■ **DIRECTIONS FOR THIS TASK**: Nothing but the lines from the one that contains "- Lists all modified files" to the end of the records should be printed, both ends included, exactly as given.

- - -

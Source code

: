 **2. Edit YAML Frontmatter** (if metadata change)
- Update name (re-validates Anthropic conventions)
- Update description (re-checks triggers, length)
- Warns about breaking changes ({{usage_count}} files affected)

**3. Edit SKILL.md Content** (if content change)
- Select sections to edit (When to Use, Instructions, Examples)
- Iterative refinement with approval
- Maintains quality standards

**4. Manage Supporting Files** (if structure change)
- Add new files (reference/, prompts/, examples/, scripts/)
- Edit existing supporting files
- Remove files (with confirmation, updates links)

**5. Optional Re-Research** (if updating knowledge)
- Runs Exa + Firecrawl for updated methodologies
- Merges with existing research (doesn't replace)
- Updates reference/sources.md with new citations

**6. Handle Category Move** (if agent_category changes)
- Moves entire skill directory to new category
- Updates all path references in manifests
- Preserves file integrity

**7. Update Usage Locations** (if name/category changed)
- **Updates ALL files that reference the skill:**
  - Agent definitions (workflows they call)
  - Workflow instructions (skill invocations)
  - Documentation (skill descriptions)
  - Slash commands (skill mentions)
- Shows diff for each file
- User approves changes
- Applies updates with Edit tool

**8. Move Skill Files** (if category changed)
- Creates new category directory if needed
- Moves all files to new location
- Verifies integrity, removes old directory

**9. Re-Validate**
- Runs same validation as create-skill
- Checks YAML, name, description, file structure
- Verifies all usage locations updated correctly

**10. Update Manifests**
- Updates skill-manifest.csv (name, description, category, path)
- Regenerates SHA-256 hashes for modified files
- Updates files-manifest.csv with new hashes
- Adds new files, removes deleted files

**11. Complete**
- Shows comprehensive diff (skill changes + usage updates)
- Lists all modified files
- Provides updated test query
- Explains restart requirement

- - -

■ **RESPONSE AREA**:
- Lists all modified files
- Provides updated test query
- Explains restart requirement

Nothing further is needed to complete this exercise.